**What you are asked to do**
Please restate the records that follow exactly, skipping their images.

**Data listing**
=== Section Start ===

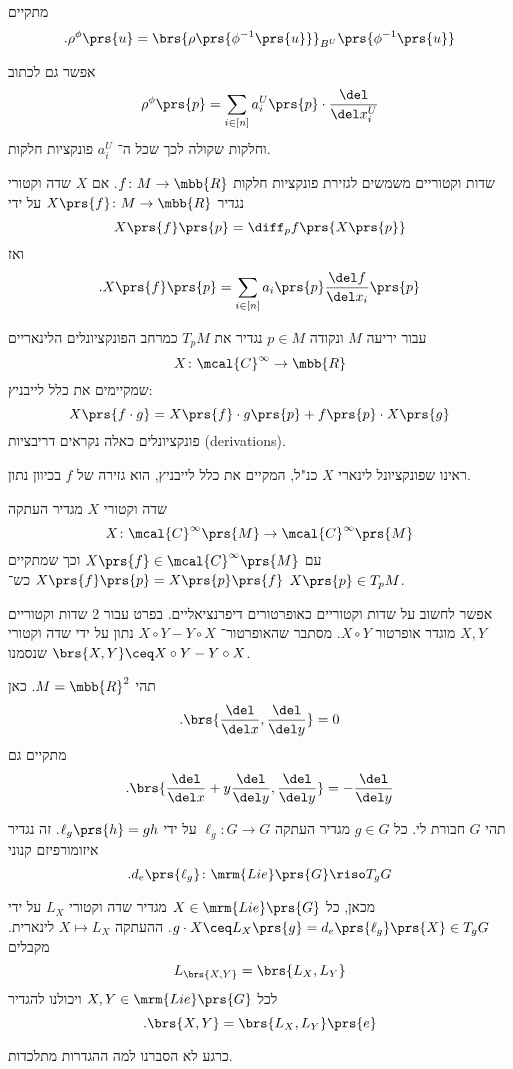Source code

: \documentclass[10pt, twoside]{book}
\newcommand{\textenglish}[1]{\foreignlanguage{english}{#1}}
\newcommand{\Lie}{\mrm{Lie}}
\begin{document}
\begin{remark}
מתקיים
\[\text{.} \rho^\phi\prs{u} = \brs{\rho\prs{\phi^{-1}\prs{u}}}_{B^U}\prs{\phi^{-1}\prs{u}}\]

אפשר גם לכתוב
\[\rho^\phi\prs{p} = \sum_{i \in [n]} a_i^U\prs{p} \cdot \frac{\del}{\del x_i^U}\]
וחלקות שקולה לכך שכל ה־%
$a_i^U$
פונקציות חלקות.
\end{remark}

שדות וקטוריים משמשים לגזירת פונקציות חלקות
$f \colon M \to \mbb{R}$.
אם
$X$
שדה וקטורי נגדיר
$X\prs{f} \colon M \to \mbb{R}$
על ידי
\[X\prs{f}\prs{p} = \diff_p f \prs{X\prs{p}}\]
ואז
\[\text{.} X\prs{f} \prs{p} = \sum_{i \in [n]} a_i\prs{p} \frac{\del f}{\del x_i}\prs{p}\]


\begin{definition}
עבור יריעה
$M$
ונקודה
$p \in M$
נגדיר את
$T_p M$
כמרחב הפונקציונלים הלינאריים
\[X \colon \mcal{C}^\infty \to \mbb{R}\]
שמקיימים את כלל לייבניץ:
\[X\prs{f \cdot g} = X\prs{f} \cdot g\prs{p} + f\prs{p} \cdot X\prs{g}\]
פונקציונלים כאלה נקראים דריבציות \textenglish{(derivations)}.
\end{definition}

\begin{remark}
ראינו שפונקציונל לינארי
$X$
כנ"ל, המקיים את כלל לייבניץ, הוא גזירה של
$f$
בכיוון נתון.
\end{remark}

\begin{remark}
שדה וקטורי
$X$
מגדיר העתקה
\[X \colon \mcal{C}^\infty \prs{M} \to \mcal{C}^\infty \prs{M}\]
עם
$X\prs{f} \in \mcal{C}^\infty\prs{M}$
וכך שמתקיים
$X\prs{f}\prs{p} = X\prs{p}\prs{f}$
כש־%
$X\prs{p} \in T_p M$.

אפשר לחשוב על שדות וקטוריים כאופרטורים דיפרנציאליים.
בפרט עבור 2 שדות וקטוריים
$X,Y$
מוגדר אופרטור
$X \circ Y$.
מסתבר שהאופרטור־%
$X \circ Y - Y \circ X$
נתון על ידי שדה וקטורי שנסמנו
$\brs{X,Y} \ceq X \circ Y - Y \circ X$.
\end{remark}

\begin{example}
תהי
$M = \mbb{R}^2$.
כאן
\[\text{.}\brs{\frac{\del}{\del x}, \frac{\del}{\del y}} = 0\]
מתקיים גם
\[\text{.}\brs{\frac{\del}{\del x} + y \frac{\del}{\del y}, \frac{\del}{\del y}} = - \frac{\del}{\del y}\]
\end{example}

\begin{example}
תהי
$G$
חבורת לי.
כל
$g \in G$
מגדיר העתקה
$\ell_g \colon G \to G$
על ידי
$\ell_g\prs{h} = gh$.
זה נגדיר איזומורפיזם קנוני
\[\text{.} d_e\prs{\ell_g} \colon \Lie\prs{G} \riso T_g G\]

מכאן, כל
$X \in \Lie\prs{G}$
מגדיר שדה וקטורי
$L_X$
על ידי
$g \cdot X \ceq L_X\prs{g} = d_e\prs{\ell_g}\prs{X} \in T_g G$.
ההעתקה
$X \mapsto L_X$
לינארית.
מקבלים
\[L_{\brs{X,Y}} = \brs{L_X, L_Y}\]
לכל
$X,Y \in \Lie\prs{G}$
ויכולנו להגדיר
\[\text{.} \brs{X,Y} = \brs{L_X, L_Y} \prs{e}\]

כרגע לא הסברנו למה ההגדרות מתלכדות.
\end{example}
\end{document}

=== Section End ===

**Solution to this problem**
Source code

: \documentclass[10pt, twoside]{book}
\newcommand{\textenglish}[1]{\foreignlanguage{english}{#1}}
\newcommand{\Lie}{\mrm{Lie}}
\begin{document}
\begin{remark}
מתקיים
\[\text{.} \rho^\phi\prs{u} = \brs{\rho\prs{\phi^{-1}\prs{u}}}_{B^U}\prs{\phi^{-1}\prs{u}}\]

אפשר גם לכתוב
\[\rho^\phi\prs{p} = \sum_{i \in [n]} a_i^U\prs{p} \cdot \frac{\del}{\del x_i^U}\]
וחלקות שקולה לכך שכל ה־%
$a_i^U$
פונקציות חלקות.
\end{remark}

שדות וקטוריים משמשים לגזירת פונקציות חלקות
$f \colon M \to \mbb{R}$.
אם
$X$
שדה וקטורי נגדיר
$X\prs{f} \colon M \to \mbb{R}$
על ידי
\[X\prs{f}\prs{p} = \diff_p f \prs{X\prs{p}}\]
ואז
\[\text{.} X\prs{f} \prs{p} = \sum_{i \in [n]} a_i\prs{p} \frac{\del f}{\del x_i}\prs{p}\]


\begin{definition}
עבור יריעה
$M$
ונקודה
$p \in M$
נגדיר את
$T_p M$
כמרחב הפונקציונלים הלינאריים
\[X \colon \mcal{C}^\infty \to \mbb{R}\]
שמקיימים את כלל לייבניץ:
\[X\prs{f \cdot g} = X\prs{f} \cdot g\prs{p} + f\prs{p} \cdot X\prs{g}\]
פונקציונלים כאלה נקראים דריבציות \textenglish{(derivations)}.
\end{definition}

\begin{remark}
ראינו שפונקציונל לינארי
$X$
כנ"ל, המקיים את כלל לייבניץ, הוא גזירה של
$f$
בכיוון נתון.
\end{remark}

\begin{remark}
שדה וקטורי
$X$
מגדיר העתקה
\[X \colon \mcal{C}^\infty \prs{M} \to \mcal{C}^\infty \prs{M}\]
עם
$X\prs{f} \in \mcal{C}^\infty\prs{M}$
וכך שמתקיים
$X\prs{f}\prs{p} = X\prs{p}\prs{f}$
כש־%
$X\prs{p} \in T_p M$.

אפשר לחשוב על שדות וקטוריים כאופרטורים דיפרנציאליים.
בפרט עבור 2 שדות וקטוריים
$X,Y$
מוגדר אופרטור
$X \circ Y$.
מסתבר שהאופרטור־%
$X \circ Y - Y \circ X$
נתון על ידי שדה וקטורי שנסמנו
$\brs{X,Y} \ceq X \circ Y - Y \circ X$.
\end{remark}

\begin{example}
תהי
$M = \mbb{R}^2$.
כאן
\[\text{.}\brs{\frac{\del}{\del x}, \frac{\del}{\del y}} = 0\]
מתקיים גם
\[\text{.}\brs{\frac{\del}{\del x} + y \frac{\del}{\del y}, \frac{\del}{\del y}} = - \frac{\del}{\del y}\]
\end{example}

\begin{example}
תהי
$G$
חבורת לי.
כל
$g \in G$
מגדיר העתקה
$\ell_g \colon G \to G$
על ידי
$\ell_g\prs{h} = gh$.
זה נגדיר איזומורפיזם קנוני
\[\text{.} d_e\prs{\ell_g} \colon \Lie\prs{G} \riso T_g G\]

מכאן, כל
$X \in \Lie\prs{G}$
מגדיר שדה וקטורי
$L_X$
על ידי
$g \cdot X \ceq L_X\prs{g} = d_e\prs{\ell_g}\prs{X} \in T_g G$.
ההעתקה
$X \mapsto L_X$
לינארית.
מקבלים
\[L_{\brs{X,Y}} = \brs{L_X, L_Y}\]
לכל
$X,Y \in \Lie\prs{G}$
ויכולנו להגדיר
\[\text{.} \brs{X,Y} = \brs{L_X, L_Y} \prs{e}\]

כרגע לא הסברנו למה ההגדרות מתלכדות.
\end{example}
\end{document}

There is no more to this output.